With the Government easing Foreign Direct Investment (FDI) norms for print media, international magazine brands have made a bee-line for India, making market more competitive for national titles. Apart from non-news magazines, a segment that has seen intense competition from foreign titles is women-centric magazines. As experts believe, while the entry of international titles has widened the advertisers’ portfolio for women’s magazines in India, they have also taken away a huge chunk of the ad-pie that national women magazine brands used to enjoy. exchange4media finds out how media planners and publishers view the future of women’s magazines in India.
With the changing status of women in India and ever growing awareness level, the engagement of women with magazines has grown rapidly the country. However, in recent rounds, the Indian Readership Survey (IRS) has reported decline in readership for most of the women’s magazines.
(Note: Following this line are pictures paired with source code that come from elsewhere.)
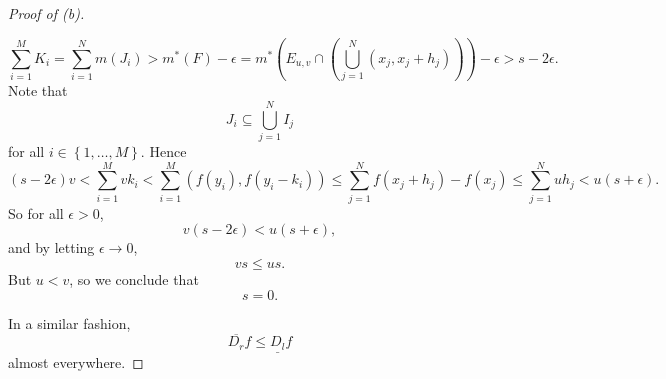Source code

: \documentclass[pmath451]{subfiles}
\begin{document}
\begin{proof}[Proof of (b)]
\begin{claim}
            \begin{equation*}
                \sum^{M}_{i=1}K_i = \sum^{N}_{i=1} m\left( J_i \right) > m^{*}\left( F \right)-\epsilon = m^{*}\left( E_{u,v}\cap\left( \bigcup^{N}_{j=1}\left( x_j,x_j+h_j \right) \right) \right)-\epsilon > s-2\epsilon.
            \end{equation*}
            Note that
            \begin{equation*}
                J_i \subseteq \bigcup^{N}_{j=1}I_j
            \end{equation*}
            for all $i\in\left\lbrace 1,\ldots,M \right\rbrace$. Hence
            \begin{equation*}
                \left( s-2\epsilon \right) v < \sum^{M}_{i=1}vk_i < \sum^{M}_{i=1} \left( f\left( y_i \right),f\left( y_i-k_i \right) \right) \leq \sum^{N}_{j=1} f\left( x_j+h_j \right)-f\left( x_j \right) \leq \sum^{N}_{j=1} uh_j < u\left( s+\epsilon \right).
            \end{equation*}
            So for all $\epsilon>0$,
            \begin{equation*}
                v\left( s-2\epsilon \right) < u\left( s+\epsilon \right),
            \end{equation*}
            and by letting $\epsilon\to 0$,
            \begin{equation*}
                vs\leq us.
            \end{equation*}
            But $u<v$, so we conclude that
            \begin{equation*}
                s = 0.
            \end{equation*}
        \end{claim}

        In a similar fashion,
        \begin{equation*}
            \overline{D_r}f\leq \underline{D_l}f
        \end{equation*}
        almost everywhere.
    \end{proof}
\end{document}
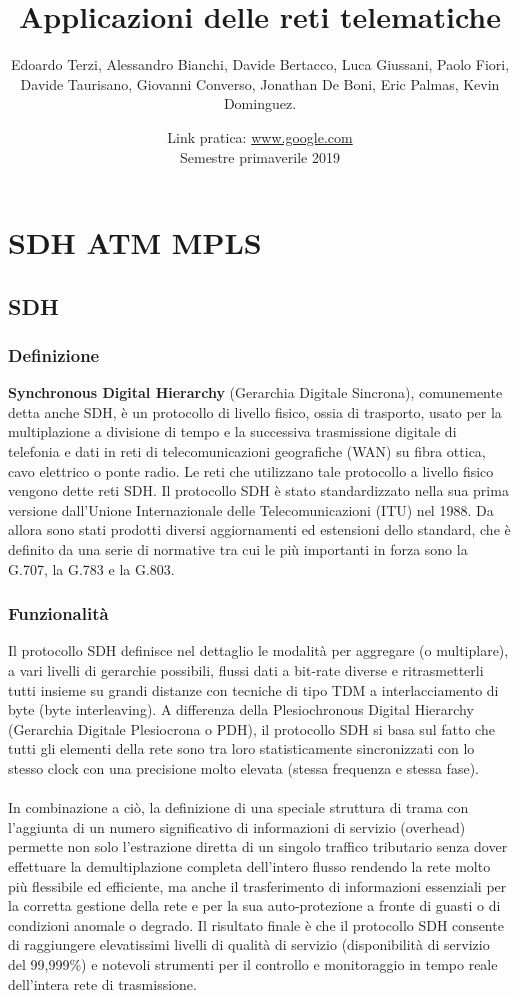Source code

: \documentclass[8pt]{extarticle}
\title{\Huge Applicazioni delle reti telematiche \vspace{1cm}}
\author{Edoardo Terzi, Alessandro Bianchi, Davide Bertacco, Luca Giussani, Paolo Fiori, \\
Davide Taurisano, Giovanni Converso, Jonathan De Boni, Eric Palmas, Kevin Dominguez.\vspace{0.5cm}}
\date{Link pratica: \url{www.google.com} \\ Semestre primaverile 2019}
\begin{document}
\maketitle
\thispagestyle{empty}
\pagebreak

\tableofcontents
\lstset{language=C++}
\pagebreak

\section{SDH ATM MPLS}
\subsection{SDH}
\subsubsection{Definizione}
\noindent
\textbf{Synchronous Digital Hierarchy} (Gerarchia Digitale Sincrona), comunemente detta anche SDH, è un 
protocollo di livello fisico, ossia di trasporto, usato per la multiplazione a divisione di tempo e la 
successiva trasmissione digitale di telefonia e dati in reti di telecomunicazioni geografiche (WAN) su 
fibra ottica, cavo elettrico o ponte radio. Le reti che utilizzano tale protocollo a livello fisico 
vengono dette reti SDH. Il protocollo SDH è stato standardizzato nella sua prima versione dall'Unione 
Internazionale delle Telecomunicazioni (ITU) nel 1988. Da allora sono stati prodotti diversi aggiornamenti 
ed estensioni dello standard, che è definito da una serie di normative tra cui le più importanti in forza 
sono la G.707, la G.783 e la G.803.
\subsubsection{Funzionalità}
\noindent
Il protocollo SDH definisce nel dettaglio le modalità per aggregare (o multiplare), a vari livelli di 
gerarchie possibili, flussi dati a bit-rate diverse e ritrasmetterli tutti insieme su grandi distanze 
con tecniche di tipo TDM a interlacciamento di byte (byte interleaving). A differenza della Plesiochronous 
Digital Hierarchy (Gerarchia Digitale Plesiocrona o PDH), il protocollo SDH si basa sul fatto che tutti 
gli elementi della rete sono tra loro statisticamente sincronizzati con lo stesso clock con una precisione 
molto elevata (stessa frequenza e stessa fase).\\\\
In combinazione a ciò, la definizione di una speciale struttura di trama con l'aggiunta di un numero 
significativo di informazioni di servizio (overhead) permette non solo l'estrazione diretta di un singolo 
traffico tributario senza dover effettuare la demultiplazione completa dell'intero flusso rendendo la 
rete molto più flessibile ed efficiente, ma anche il trasferimento di informazioni essenziali per la 
corretta gestione della rete e per la sua auto-protezione a fronte di guasti o di condizioni anomale o 
degrado. Il risultato finale è che il protocollo SDH consente di raggiungere elevatissimi livelli di 
qualità di servizio (disponibilità di servizio del 99,999\%) e notevoli strumenti per il controllo e 
monitoraggio in tempo reale dell'intera rete di trasmissione.
\end{document}
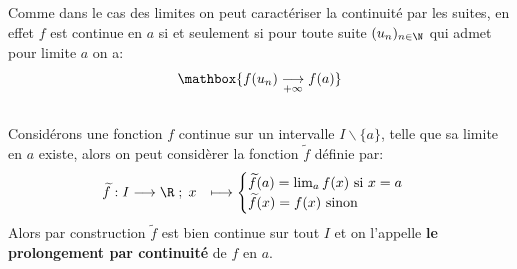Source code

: \subsection*{}

Comme dans le cas des limites on peut caractériser la continuité par les suites, en effet \(f\) est continue en \(a\) si et seulement si pour toute suite \((u_n)_{n\in\N}\) qui admet pour limite \(a\) on a:
\[
   \mathbox{f(u_n) \underset{+\infty}{\longrightarrow} f(a)}   
\]

\subsection*{}

Considérons une fonction \(f\) continue sur un intervalle \(I \backslash \{a\}\), telle que sa limite en \(a\) existe, alors on peut considèrer la fonction \(\widetilde{f}\) définie par:
\[
   \begin{aligned}
      \widetilde{f}: I &\longrightarrow \R \; ; \; x &\longmapsto \begin{cases}
         \widetilde{f}(a) = \lim_{a} f(x) \text{ si } x = a\\
         \widetilde{f}(x) = f(x) \text{ sinon}
      \end{cases}
   \end{aligned}
\]
Alors par construction \(\widetilde{f}\) est bien continue sur tout \(I\) et on l'appelle \textbf{le prolongement par continuité} de \(f\) en \(a\).

\subsection*{}

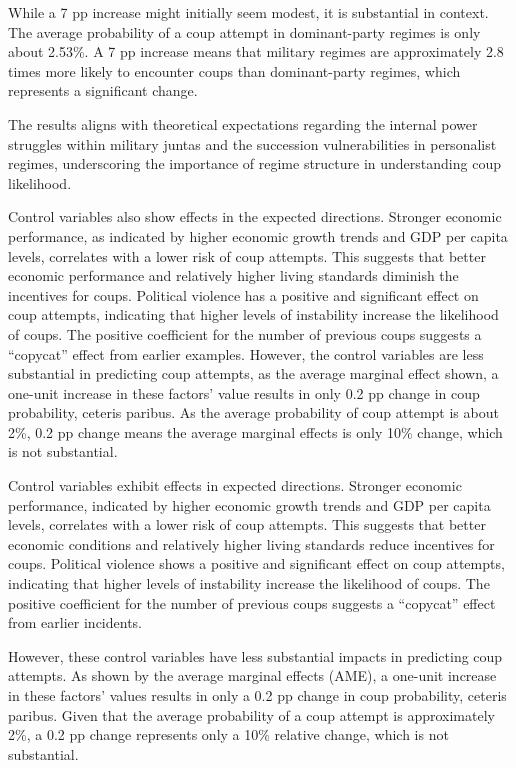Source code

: \documentclass[
  12pt,
]{report}
\begin{document}
While a 7 pp increase might initially seem modest, it is substantial in
context. The average probability of a coup attempt in dominant-party
regimes is only about 2.53\%. A 7 pp increase means that military
regimes are approximately 2.8 times more likely to encounter coups than
dominant-party regimes, which represents a significant change.

The results aligns with theoretical expectations regarding the internal
power struggles within military juntas and the succession
vulnerabilities in personalist regimes, underscoring the importance of
regime structure in understanding coup likelihood.

Control variables also show effects in the expected directions. Stronger
economic performance, as indicated by higher economic growth trends and
GDP per capita levels, correlates with a lower risk of coup attempts.
This suggests that better economic performance and relatively higher
living standards diminish the incentives for coups. Political violence
has a positive and significant effect on coup attempts, indicating that
higher levels of instability increase the likelihood of coups. The
positive coefficient for the number of previous coups suggests a
``copycat'' effect from earlier examples. However, the control variables
are less substantial in predicting coup attempts, as the average
marginal effect shown, a one-unit increase in these factors' value
results in only 0.2 pp change in coup probability, ceteris paribus. As
the average probability of coup attempt is about 2\%, 0.2 pp change
means the average marginal effects is only 10\% change, which is not
substantial.

Control variables exhibit effects in expected directions. Stronger
economic performance, indicated by higher economic growth trends and GDP
per capita levels, correlates with a lower risk of coup attempts. This
suggests that better economic conditions and relatively higher living
standards reduce incentives for coups. Political violence shows a
positive and significant effect on coup attempts, indicating that higher
levels of instability increase the likelihood of coups. The positive
coefficient for the number of previous coups suggests a ``copycat''
effect from earlier incidents.

However, these control variables have less substantial impacts in
predicting coup attempts. As shown by the average marginal effects
(AME), a one-unit increase in these factors' values results in only a
0.2 pp change in coup probability, ceteris paribus. Given that the
average probability of a coup attempt is approximately 2\%, a 0.2 pp
change represents only a 10\% relative change, which is not substantial.
\end{document}
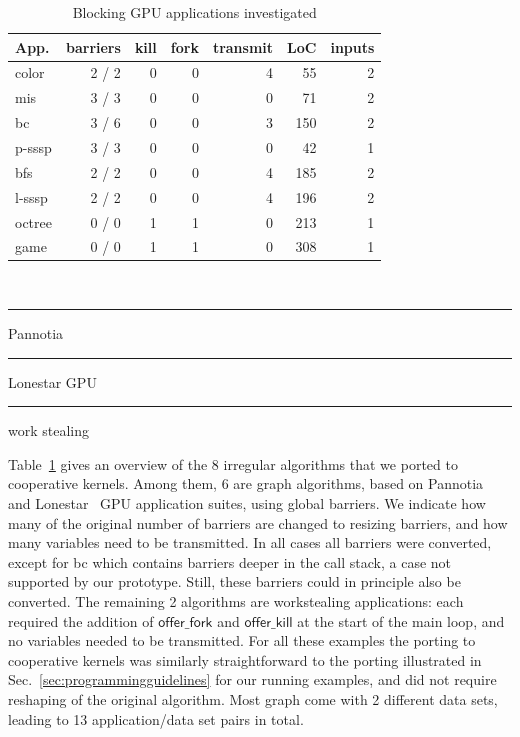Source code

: \documentclass[numbers,nocopyrightspace,10pt]{sigplanconf}
\newcommand\crule[3][black]{\textcolor{#1}{\rule{#2}{#3}}}
\newcommand{\mytablong}{Table~}
\newcommand{\mysec}{Sec.~}
\newcommand{\offerfork}{\mathsf{offer\_fork}}
\newcommand{\offerkill}{\mathsf{offer\_kill}}
\begin{document}
\begin{table}
\small
\centering
\begin{tabular}{ l r r r r r r}
App. & barriers & kill & fork & transmit & LoC & inputs\\
\hline
\rowcolor{Gray1}
color & 2 / 2 & 0 & 0 & 4 & 55 & 2\\
\rowcolor{Gray1}
mis & 3 / 3 & 0 & 0 & 0 & 71 & 2\\
\rowcolor{Gray1}
bc & 3 / 6 & 0 & 0 & 3 & 150 & 2\\
\rowcolor{Gray1}
p-sssp & 3 / 3 & 0 & 0 & 0  & 42 & 1\\
\rowcolor{Gray2}
bfs & 2 / 2 & 0 & 0  & 4  & 185 & 2\\
\rowcolor{Gray2}
l-sssp & 2 / 2 & 0 & 0  & 4  & 196 & 2\\
\rowcolor{Gray3}
octree & 0 / 0 & 1 & 1 & 0 & 213 & 1 \\
\rowcolor{Gray3}
game & 0 / 0 & 1 & 1 & 0 & 308 & 1 \\
\end{tabular} \\
\vspace{.2cm}
\crule[Gray1]{.2cm}{.2cm} Pannotia \hspace{.4cm} \crule[Gray2]{.2cm}{.2cm} Lonestar GPU  \hspace{.4cm}  \crule[Gray3]{.2cm}{.2cm} work stealing
\caption{Blocking GPU applications investigated}
\label{tab:applications}
\end{table}

\mytablong\ref{tab:applications} gives an overview of the 8 irregular
algorithms that we ported to cooperative kernels. Among them, 6 are
graph algorithms, based on Pannotia~\cite{Pannotia} and Lonestar~\cite{BNP12}
GPU application suites, using global barriers.  We indicate how many of
the original number of barriers are changed to resizing barriers, and
how many variables need to be transmitted.  In all cases all barriers
were converted, except for bc which contains barriers deeper in the call
stack, a case not supported by our prototype. Still, these barriers
could in principle also be converted. The remaining 2 algorithms are
workstealing applications: each required the addition of $\offerfork$
and $\offerkill$ at the start of the main loop, and no variables needed
to be transmitted.  For all these examples the porting to cooperative
kernels was similarly straightforward to the porting illustrated in
\mysec\ref{sec:programmingguidelines} for our running examples, and did
not require reshaping of the original algorithm. Most graph come with 2
different data sets, leading to 13 application/data set pairs in total.
\end{document}
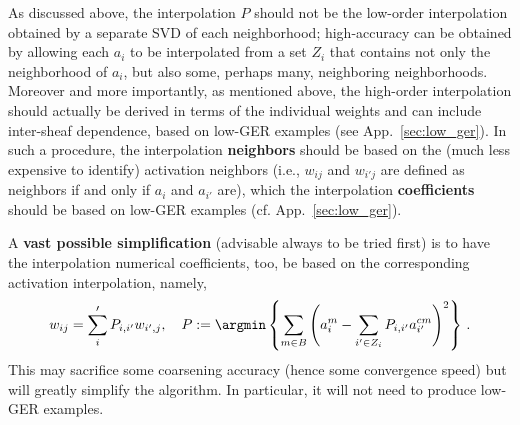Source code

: \documentclass{article} %
\begin{document}
As discussed above, the interpolation $P$ should not be the low-order interpolation obtained by a separate SVD of each neighborhood; high-accuracy can be obtained by allowing each $a_i$ to be interpolated from a set $Z_i$ that contains not only the neighborhood of $a_i$, but also some, perhaps many, neighboring neighborhoods. Moreover and more importantly, as mentioned above, the high-order interpolation should actually be derived in terms of the individual weights and can include inter-sheaf dependence, based on low-GER examples (see App.~\ref{sec:low_ger}). In such a procedure, the interpolation \textbf{neighbors} should be based on the (much less expensive to identify) activation neighbors (i.e., $w_{ij}$ and $w_{i'j}$ are defined as neighbors if and only if $a_i$ and $a_{i'}$ are), which the interpolation \textbf{coefficients} should be based on low-GER examples (cf. App.~\ref{sec:low_ger}).



A \textbf{vast possible simplification} (advisable always to be tried first) is to have the interpolation numerical coefficients, too, be based on the corresponding activation interpolation, namely,
\begin{equation}
    w_{ij} = \sum_i' P_{i,i'} w_{i',j}, \quad
    P := \argmin \left\{ 
        \sum_{m \in B} \left( a_i^m - \sum_{i' \in Z_i} P_{i,i'} a_{i'}^{cm} \right)^2 
        \right\}\,.
	\label{P_ls}
\end{equation}
This may sacrifice some coarsening accuracy (hence some convergence speed)  but will greatly simplify the algorithm. In particular, it will not need to produce low-GER examples.
\end{document}
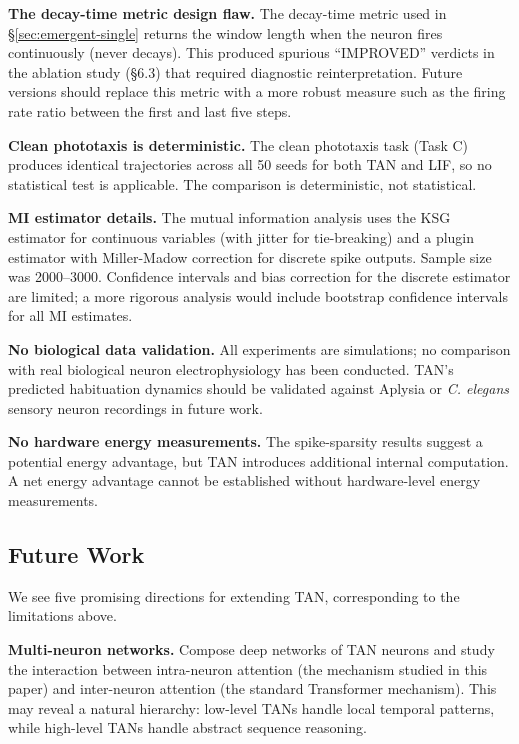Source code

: \textbf{The decay-time metric design flaw.} The decay-time metric used in \S\ref{sec:emergent-single} returns the window length when the neuron fires continuously (never decays). This produced spurious ``IMPROVED'' verdicts in the ablation study (\S6.3) that required diagnostic reinterpretation. Future versions should replace this metric with a more robust measure such as the firing rate ratio between the first and last five steps.

\textbf{Clean phototaxis is deterministic.} The clean phototaxis task (Task C) produces identical trajectories across all 50 seeds for both TAN and LIF, so no statistical test is applicable. The comparison is deterministic, not statistical.

\textbf{MI estimator details.} The mutual information analysis uses the KSG estimator for continuous variables (with jitter for tie-breaking) and a plugin estimator with Miller-Madow correction for discrete spike outputs. Sample size was 2000--3000. Confidence intervals and bias correction for the discrete estimator are limited; a more rigorous analysis would include bootstrap confidence intervals for all MI estimates.

\textbf{No biological data validation.} All experiments are simulations; no comparison with real biological neuron electrophysiology has been conducted. TAN's predicted habituation dynamics should be validated against Aplysia or \textit{C. elegans} sensory neuron recordings in future work.

\textbf{No hardware energy measurements.} The spike-sparsity results suggest a potential energy advantage, but TAN introduces additional internal computation. A net energy advantage cannot be established without hardware-level energy measurements.

\subsection{Future Work}

We see five promising directions for extending TAN, corresponding to the limitations above.

\textbf{Multi-neuron networks.} Compose deep networks of TAN neurons and study the interaction between intra-neuron attention (the mechanism studied in this paper) and inter-neuron attention (the standard Transformer mechanism). This may reveal a natural hierarchy: low-level TANs handle local temporal patterns, while high-level TANs handle abstract sequence reasoning.

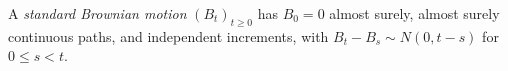 
A \emph{standard Brownian motion} $(B_t)_{t\ge0}$ has $B_0=0$ almost surely, almost surely continuous paths, and independent increments, with $B_t-B_s\sim N(0,t-s)$ for $0\le s<t$.
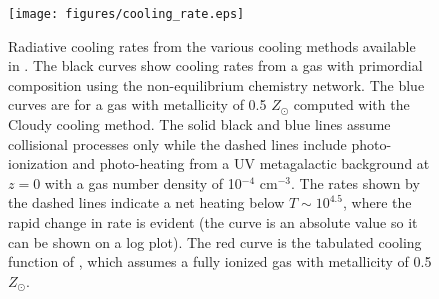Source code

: \begin{figure}
  \begin{center}
    \texttt{[image: figures/cooling\_rate.eps]}
  \end{center}
  \caption{Radiative cooling rates from the various cooling methods
    available in \enzo.  The black curves show cooling rates from a gas
    with primordial composition using the non-equilibrium chemistry
    network.  The blue curves are for a gas with metallicity of 0.5
    $Z_{\odot}$ computed with the Cloudy cooling method.  The solid
    black and blue lines assume collisional processes only while the
    dashed lines include photo-ionization and photo-heating from a UV
    metagalactic background at $z = 0$ with a gas number density of
    10$^{-4}$ cm$^{-3}$.  The rates shown by the
    dashed lines indicate a net heating below $T \sim 10^{4.5}$, where
    the rapid change in rate is evident (the curve is an absolute
    value so it can be shown on a log plot).  The red curve is the
    tabulated cooling function of \citet{SW87}, which assumes a fully
    ionized gas with metallicity of 0.5 $Z_{\odot}$.}
  \label{fig.cooling_rate}
\end{figure}
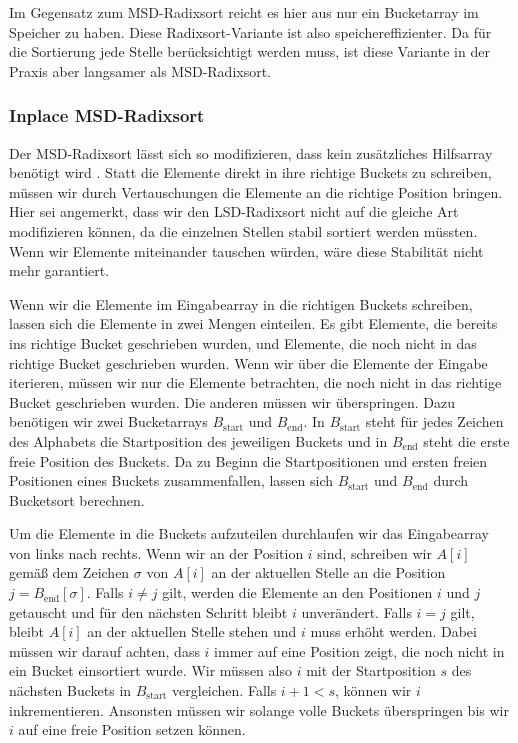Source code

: Im Gegensatz zum MSD-Radixsort reicht es hier aus nur ein Bucketarray im Speicher zu haben.
Diese Radixsort-Variante ist also speichereffizienter.
Da für die Sortierung jede Stelle berücksichtigt werden muss,
ist diese Variante in der Praxis aber langsamer als MSD-Radixsort.

\subsubsection{Inplace MSD-Radixsort}
\label{sort:radix:inplace}

Der MSD-Radixsort lässt sich so modifizieren, dass kein zusätzliches Hilfsarray benötigt wird \cite{radixsort:inplace}.
Statt die Elemente direkt in ihre richtige Buckets zu schreiben,
müssen wir durch Vertauschungen die Elemente an die richtige Position bringen.
Hier sei angemerkt, dass wir den LSD-Radixsort nicht auf die gleiche Art modifizieren können,
da die einzelnen Stellen stabil sortiert werden müssten.
Wenn wir Elemente miteinander tauschen würden, wäre diese Stabilität nicht mehr garantiert.

Wenn wir die Elemente im Eingabearray in die richtigen Buckets schreiben,
lassen sich die Elemente in zwei Mengen einteilen.
Es gibt Elemente, die bereits ins richtige Bucket geschrieben wurden,
und Elemente, die noch nicht in das richtige Bucket geschrieben wurden.
Wenn wir über die Elemente der Eingabe iterieren, müssen wir nur die Elemente betrachten,
die noch nicht in das richtige Bucket geschrieben wurden.
Die anderen müssen wir überspringen.
Dazu benötigen wir zwei Bucketarrays $B_{\text{start}}$ und $B_{\text{end}}$.
In $B_{\text{start}}$ steht für jedes Zeichen des Alphabets die Startposition des jeweiligen Buckets 
und in $B_{\text{end}}$ steht die erste freie Position des Buckets.
Da zu Beginn die Startpositionen und ersten freien Positionen eines Buckets zusammenfallen,
lassen sich $B_{\text{start}}$ und $B_{\text{end}}$ durch Bucketsort berechnen.

Um die Elemente in die Buckets aufzuteilen durchlaufen wir das Eingabearray von links nach rechts.
Wenn wir an der Position $i$ sind, schreiben wir $A[i]$ gemäß dem Zeichen $\sigma$ von $A[i]$ an der
aktuellen Stelle an die Position $j = B_{\text{end}}[\sigma]$.
Falls $i \ne j$ gilt, werden die Elemente an den Positionen $i$ und $j$ getauscht
und für den nächsten Schritt bleibt $i$ unverändert.
Falls $i = j$ gilt, bleibt $A[i]$ an der aktuellen Stelle stehen und $i$ muss erhöht werden.
Dabei müssen wir darauf achten, dass $i$ immer auf eine Position zeigt,
die noch nicht in ein Bucket einsortiert wurde.
Wir müssen also $i$ mit der Startposition $s$ des nächsten Buckets in $B_{\text{start}}$ vergleichen.
Falls $i+1 < s$, können wir $i$ inkrementieren.
Ansonsten müssen wir solange volle Buckets überspringen bis wir $i$ auf eine freie Position setzen können.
Premjeet Sodhi, President, The Collaborative, explained that for advertisers, women centric magazines have always played the role of ‘engagement’ with the consumers for specific categories. “The hyper-choice which is now available in many women-centric categories has created a higher need for brands to very finely segment consumers into niches. These magazines allow the brands to address a variety of such niche segment,” noted Sodhi.
As international titles hit Indian newsstands in glossy look with rich colour and content; national magazine brands also renovate themselves to remain in the competition. But do international magazine titles, because of their brand value, attract more advertisers than national titles?
Tilt of Advertisers: International vs National
While a section of experts believe that global advertisers do prefer international magazine titles, in any territory, because of their familiarity with the magazines in international arena. Mohit Joshi, Executive Director - North at MPG, has different opinion to share. Joshi noted that it is not necessarily that advertisers get attracted towards international brands than national. “It is a function of the brand and the TG that we are targeting. A Sarita and Grihashobha cannot be substituted by any other foreign magazine as they have their own loyal domains,” noted he.
Meanwhile, Anant Nath, Director, Delhi Press said that the advertisers are confident on regional magazines because they give them higher eye-balls, attention and value for money.
It is pertinent to mention here that English language magazines attract 5-7 per cent of advertising revenue that the print medium generates annually – the mass focus still remains on national and regional magazines.
Nath who publishes women’s magazine Grihshobha and Sarita, stated that from readers’ point of view, there is no impact of international brands on the regional or national brands at all. But he accepted, “International magazines do compete with us in advertising space as ad revenue is being shared by them also.”
Surbhi C Murthy, Associate Vice President, Allied Media, believe, that national magazine those have goodwill and familiarity in country like Femina, Grihshobha, Vanitha among others continue to be fairly popular however the popularity may not reflect in numbers, all the times.
Amid declining readership trends, the good news is that the advertisement pages in women’s magazines have not reduced. Suresh Selveraj, Publishers, Marie Claire, noted, “Competition in the domain is very intense and to grab the ad share is getting tougher. But every magazine has found their own niche even in this segment too. And hence, the volume of advertising in the women- centric magazines have grown year of the year.”
In the same lines, Joshi stated, “There is a clear role that women’s magazines play in the communication mix and hence have always been patronised by the advertisers for the relevant brands.”
Fighting ‘Out of Home’
With newspapers coming up with weekly women supplements, special magazine editions and dedicated pages on fashion, beauty, lifestyle, cooking among others; women’s magazines competing beyond their domain too. Besides, Sodhi noted as the television continues to be a leisure-time-guzzler in India. As increasingly more time being spent out-of-home by females; slowly but surely internet and mobile are also eating into the time of women. All these changes are bound to impact the time spent and affinity for magazines. “As is evidenced in the readership studies – the incidence of regular readership is declining though the variety of readership is certainly going up,” noted he.
Nath of Delhi Press, believe that the role of magazines is undergoing a change with the explosion of new media. “Magazines are becoming more of a information guide for women now and not just being observed as source of entertainment anymore,” he concluded.